Senin teyzenin hazırladığı sofraya geçtiğimiz de çok acıktığımı fark etmiştim. Uzun zamandır düzgün bir kahvaltı etmemiştim eh artık bir evim de olduğuna göre bu güzel sofradan ve Senin teyzeden de mahrum kalmayacağım belliydi. Çayımdan bir yudum daha alacakken telefonuma gelen mesaj ile tekrar masaya bırakmıştım. Pars tee Hollanda'lar da bile rahat durmuyordu.Burada olmaması sorun değildi sanırım zaten yanımda gibi sürekli durmadan yazıyordu.
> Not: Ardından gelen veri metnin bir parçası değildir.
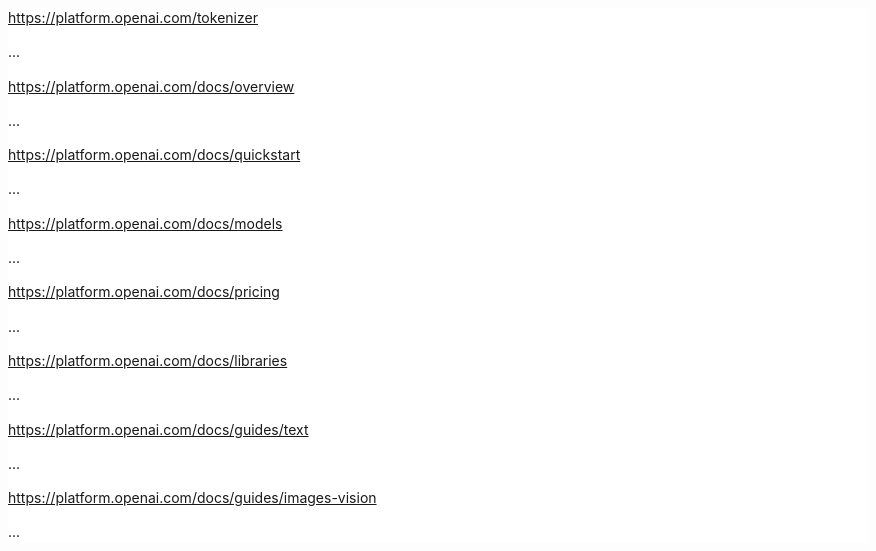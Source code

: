 <url>

<loc>https://platform.openai.com/tokenizer</loc>

...

</url>

<url>

<loc>https://platform.openai.com/docs/overview</loc>

...

</url>

<url>

<loc>https://platform.openai.com/docs/quickstart</loc>

...

</url>

<url>

<loc>https://platform.openai.com/docs/models</loc>

...

</url>

<url>

<loc>https://platform.openai.com/docs/pricing</loc>

...

</url>

<url>

<loc>https://platform.openai.com/docs/libraries</loc>

...

</url>

<url>

<loc>https://platform.openai.com/docs/guides/text</loc>

...

</url>

<url>

<loc>https://platform.openai.com/docs/guides/images-vision</loc>

...

</url>

<url>
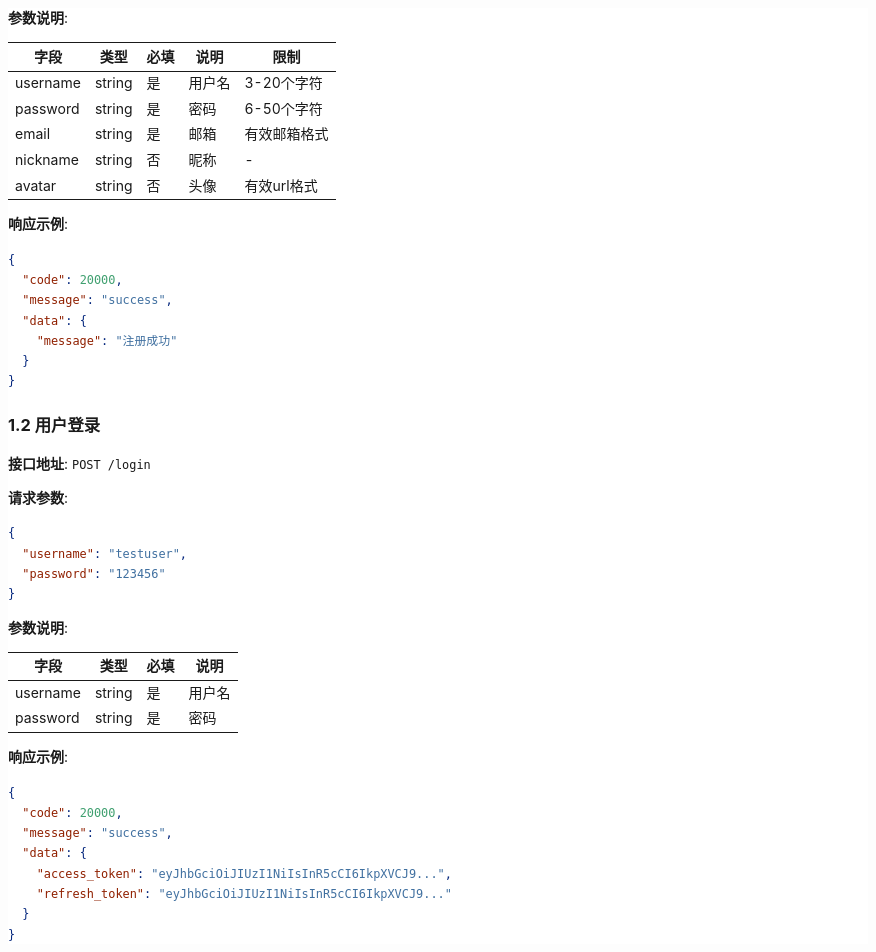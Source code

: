 **参数说明**:

| 字段     | 类型   | 必填 | 说明   | 限制         |
| -------- | ------ | ---- | ------ | ------------ |
| username | string | 是   | 用户名 | 3-20个字符   |
| password | string | 是   | 密码   | 6-50个字符   |
| email    | string | 是   | 邮箱   | 有效邮箱格式 |
| nickname | string | 否   | 昵称   | -            |
| avatar   | string | 否   | 头像   | 有效url格式  |

**响应示例**:

```json
{
  "code": 20000,
  "message": "success",
  "data": {
    "message": "注册成功"
  }
}
```

### 1.2 用户登录

**接口地址**: `POST /login`

**请求参数**:

```json
{
  "username": "testuser",
  "password": "123456"
}
```

**参数说明**:

| 字段     | 类型   | 必填 | 说明   |
| -------- | ------ | ---- | ------ |
| username | string | 是   | 用户名 |
| password | string | 是   | 密码   |

**响应示例**:

```json
{
  "code": 20000,
  "message": "success",
  "data": {
    "access_token": "eyJhbGciOiJIUzI1NiIsInR5cCI6IkpXVCJ9...",
    "refresh_token": "eyJhbGciOiJIUzI1NiIsInR5cCI6IkpXVCJ9..."
  }
}
```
Gece ben uyuduktan sonra bir kaç mesaj daha atmış uzunca şiirler yazarak hatta okumamı erindirecek kadar uzunca şiirler yazarak güne başlamamı sağlamıştı. Mesajı açmak için telefonu elime aldığımda diğer elimi tekrar bardağıma uzatmış dudaklarımın arasına götürüyordum.

  SİYAH • • = Sevdiceğimm !

° ° BEYAZIM = Hıı ..

  SİYAH • • = Geldiğimde bunu üzerinde görmek istiyorum.